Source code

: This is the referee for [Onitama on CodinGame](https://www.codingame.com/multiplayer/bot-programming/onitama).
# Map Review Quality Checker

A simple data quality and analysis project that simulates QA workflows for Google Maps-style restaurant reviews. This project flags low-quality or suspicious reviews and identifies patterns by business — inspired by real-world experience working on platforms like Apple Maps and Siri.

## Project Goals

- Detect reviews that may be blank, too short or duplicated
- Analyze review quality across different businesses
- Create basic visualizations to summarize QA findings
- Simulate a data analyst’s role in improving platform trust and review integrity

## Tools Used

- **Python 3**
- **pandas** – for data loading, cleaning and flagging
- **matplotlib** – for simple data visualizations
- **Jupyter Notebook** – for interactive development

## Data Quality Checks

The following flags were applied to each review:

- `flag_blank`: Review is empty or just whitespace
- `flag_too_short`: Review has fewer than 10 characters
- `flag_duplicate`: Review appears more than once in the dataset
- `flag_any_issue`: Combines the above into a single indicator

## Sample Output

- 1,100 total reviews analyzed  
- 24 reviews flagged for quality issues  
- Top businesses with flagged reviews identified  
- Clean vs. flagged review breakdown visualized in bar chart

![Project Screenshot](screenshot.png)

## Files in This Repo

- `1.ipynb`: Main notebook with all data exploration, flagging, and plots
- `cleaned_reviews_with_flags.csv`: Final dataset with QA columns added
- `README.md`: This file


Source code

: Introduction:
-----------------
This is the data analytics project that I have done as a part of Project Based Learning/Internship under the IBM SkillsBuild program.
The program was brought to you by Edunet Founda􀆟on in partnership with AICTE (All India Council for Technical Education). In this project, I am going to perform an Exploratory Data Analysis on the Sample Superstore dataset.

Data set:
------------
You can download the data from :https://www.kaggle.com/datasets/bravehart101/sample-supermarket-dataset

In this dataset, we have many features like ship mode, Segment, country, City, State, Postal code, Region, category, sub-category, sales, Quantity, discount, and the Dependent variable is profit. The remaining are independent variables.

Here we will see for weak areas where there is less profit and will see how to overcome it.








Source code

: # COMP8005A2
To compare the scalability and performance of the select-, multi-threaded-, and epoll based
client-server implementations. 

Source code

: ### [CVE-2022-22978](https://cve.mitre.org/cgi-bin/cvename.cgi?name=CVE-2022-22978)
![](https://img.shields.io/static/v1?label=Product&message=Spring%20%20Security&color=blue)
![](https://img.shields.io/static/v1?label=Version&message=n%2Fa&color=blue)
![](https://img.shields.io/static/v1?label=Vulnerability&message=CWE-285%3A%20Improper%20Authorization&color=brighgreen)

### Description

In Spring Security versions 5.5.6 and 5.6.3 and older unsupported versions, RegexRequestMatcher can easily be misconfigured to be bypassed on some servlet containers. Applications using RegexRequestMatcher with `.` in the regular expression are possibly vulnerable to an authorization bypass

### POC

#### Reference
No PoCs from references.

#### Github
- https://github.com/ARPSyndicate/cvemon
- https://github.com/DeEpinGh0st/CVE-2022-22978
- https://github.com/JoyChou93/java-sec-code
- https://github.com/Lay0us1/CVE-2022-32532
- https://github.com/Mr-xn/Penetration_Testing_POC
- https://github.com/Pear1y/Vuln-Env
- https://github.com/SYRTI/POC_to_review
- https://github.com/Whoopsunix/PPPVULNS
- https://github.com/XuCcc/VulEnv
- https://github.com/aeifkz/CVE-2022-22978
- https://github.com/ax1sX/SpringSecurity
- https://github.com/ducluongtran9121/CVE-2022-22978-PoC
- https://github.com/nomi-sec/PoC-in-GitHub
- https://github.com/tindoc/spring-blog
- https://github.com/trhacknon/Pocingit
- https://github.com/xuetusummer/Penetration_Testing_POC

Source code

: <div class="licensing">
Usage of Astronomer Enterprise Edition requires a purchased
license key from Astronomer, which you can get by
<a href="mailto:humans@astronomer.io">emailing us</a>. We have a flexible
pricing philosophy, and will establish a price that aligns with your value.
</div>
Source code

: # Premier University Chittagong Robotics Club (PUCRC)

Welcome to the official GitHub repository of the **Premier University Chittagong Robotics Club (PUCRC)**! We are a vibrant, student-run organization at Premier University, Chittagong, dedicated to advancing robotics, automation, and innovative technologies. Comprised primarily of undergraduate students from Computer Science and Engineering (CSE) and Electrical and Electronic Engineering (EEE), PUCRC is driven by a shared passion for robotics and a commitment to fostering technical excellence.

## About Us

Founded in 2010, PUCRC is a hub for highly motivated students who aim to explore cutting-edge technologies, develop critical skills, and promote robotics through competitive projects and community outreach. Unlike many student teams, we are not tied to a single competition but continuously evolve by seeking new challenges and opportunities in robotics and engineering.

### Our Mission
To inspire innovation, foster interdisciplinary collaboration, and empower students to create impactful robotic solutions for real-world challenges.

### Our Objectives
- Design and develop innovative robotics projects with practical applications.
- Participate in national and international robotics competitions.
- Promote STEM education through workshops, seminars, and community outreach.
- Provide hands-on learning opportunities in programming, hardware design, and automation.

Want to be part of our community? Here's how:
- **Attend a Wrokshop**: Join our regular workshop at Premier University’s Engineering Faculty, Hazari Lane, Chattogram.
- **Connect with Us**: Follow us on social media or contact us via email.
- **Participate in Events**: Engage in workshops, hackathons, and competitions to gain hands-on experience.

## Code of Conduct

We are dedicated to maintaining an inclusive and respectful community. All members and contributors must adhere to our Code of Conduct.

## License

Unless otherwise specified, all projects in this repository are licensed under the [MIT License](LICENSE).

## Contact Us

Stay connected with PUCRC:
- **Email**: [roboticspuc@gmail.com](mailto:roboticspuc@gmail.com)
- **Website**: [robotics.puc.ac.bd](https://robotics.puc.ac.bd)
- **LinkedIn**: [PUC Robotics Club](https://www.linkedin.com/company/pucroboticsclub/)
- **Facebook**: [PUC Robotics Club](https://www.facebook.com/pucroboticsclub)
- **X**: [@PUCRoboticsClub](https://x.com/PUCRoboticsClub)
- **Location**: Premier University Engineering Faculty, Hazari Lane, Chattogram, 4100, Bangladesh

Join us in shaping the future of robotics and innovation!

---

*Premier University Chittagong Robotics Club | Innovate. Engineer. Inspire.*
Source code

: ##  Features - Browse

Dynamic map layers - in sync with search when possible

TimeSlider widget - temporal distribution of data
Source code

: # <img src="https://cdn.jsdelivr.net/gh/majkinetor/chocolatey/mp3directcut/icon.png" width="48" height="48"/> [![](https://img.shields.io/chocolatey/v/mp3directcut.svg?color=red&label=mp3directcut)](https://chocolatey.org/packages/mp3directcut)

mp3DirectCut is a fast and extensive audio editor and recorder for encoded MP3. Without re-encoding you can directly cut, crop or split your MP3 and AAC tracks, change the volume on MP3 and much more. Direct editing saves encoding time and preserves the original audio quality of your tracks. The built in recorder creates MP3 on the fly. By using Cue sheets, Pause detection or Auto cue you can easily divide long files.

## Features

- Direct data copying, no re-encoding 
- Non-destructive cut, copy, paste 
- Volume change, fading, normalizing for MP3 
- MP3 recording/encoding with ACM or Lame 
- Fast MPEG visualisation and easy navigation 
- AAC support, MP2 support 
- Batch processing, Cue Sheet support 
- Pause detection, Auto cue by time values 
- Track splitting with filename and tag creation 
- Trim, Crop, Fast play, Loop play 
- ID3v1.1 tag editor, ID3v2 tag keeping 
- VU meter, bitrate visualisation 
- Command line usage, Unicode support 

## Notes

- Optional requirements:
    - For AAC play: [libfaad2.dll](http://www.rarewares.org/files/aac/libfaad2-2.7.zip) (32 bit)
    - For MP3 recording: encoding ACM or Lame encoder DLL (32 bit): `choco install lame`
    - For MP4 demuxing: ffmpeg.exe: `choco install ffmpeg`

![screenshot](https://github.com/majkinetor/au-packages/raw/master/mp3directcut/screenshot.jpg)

Task item — Your answer must be the data above, copied exactly from its first line through the line containing "You can download", and nothing more.

Task answer —
Source code

: This is the referee for [Onitama on CodinGame](https://www.codingame.com/multiplayer/bot-programming/onitama).
# Map Review Quality Checker

A simple data quality and analysis project that simulates QA workflows for Google Maps-style restaurant reviews. This project flags low-quality or suspicious reviews and identifies patterns by business — inspired by real-world experience working on platforms like Apple Maps and Siri.

## Project Goals

- Detect reviews that may be blank, too short or duplicated
- Analyze review quality across different businesses
- Create basic visualizations to summarize QA findings
- Simulate a data analyst’s role in improving platform trust and review integrity

## Tools Used

- **Python 3**
- **pandas** – for data loading, cleaning and flagging
- **matplotlib** – for simple data visualizations
- **Jupyter Notebook** – for interactive development

## Data Quality Checks

The following flags were applied to each review:

- `flag_blank`: Review is empty or just whitespace
- `flag_too_short`: Review has fewer than 10 characters
- `flag_duplicate`: Review appears more than once in the dataset
- `flag_any_issue`: Combines the above into a single indicator

## Sample Output

- 1,100 total reviews analyzed  
- 24 reviews flagged for quality issues  
- Top businesses with flagged reviews identified  
- Clean vs. flagged review breakdown visualized in bar chart

![Project Screenshot](screenshot.png)

## Files in This Repo

- `1.ipynb`: Main notebook with all data exploration, flagging, and plots
- `cleaned_reviews_with_flags.csv`: Final dataset with QA columns added
- `README.md`: This file


Source code

: Introduction:
-----------------
This is the data analytics project that I have done as a part of Project Based Learning/Internship under the IBM SkillsBuild program.
The program was brought to you by Edunet Founda􀆟on in partnership with AICTE (All India Council for Technical Education). In this project, I am going to perform an Exploratory Data Analysis on the Sample Superstore dataset.

Data set:
------------
You can download the data from :https://www.kaggle.com/datasets/bravehart101/sample-supermarket-dataset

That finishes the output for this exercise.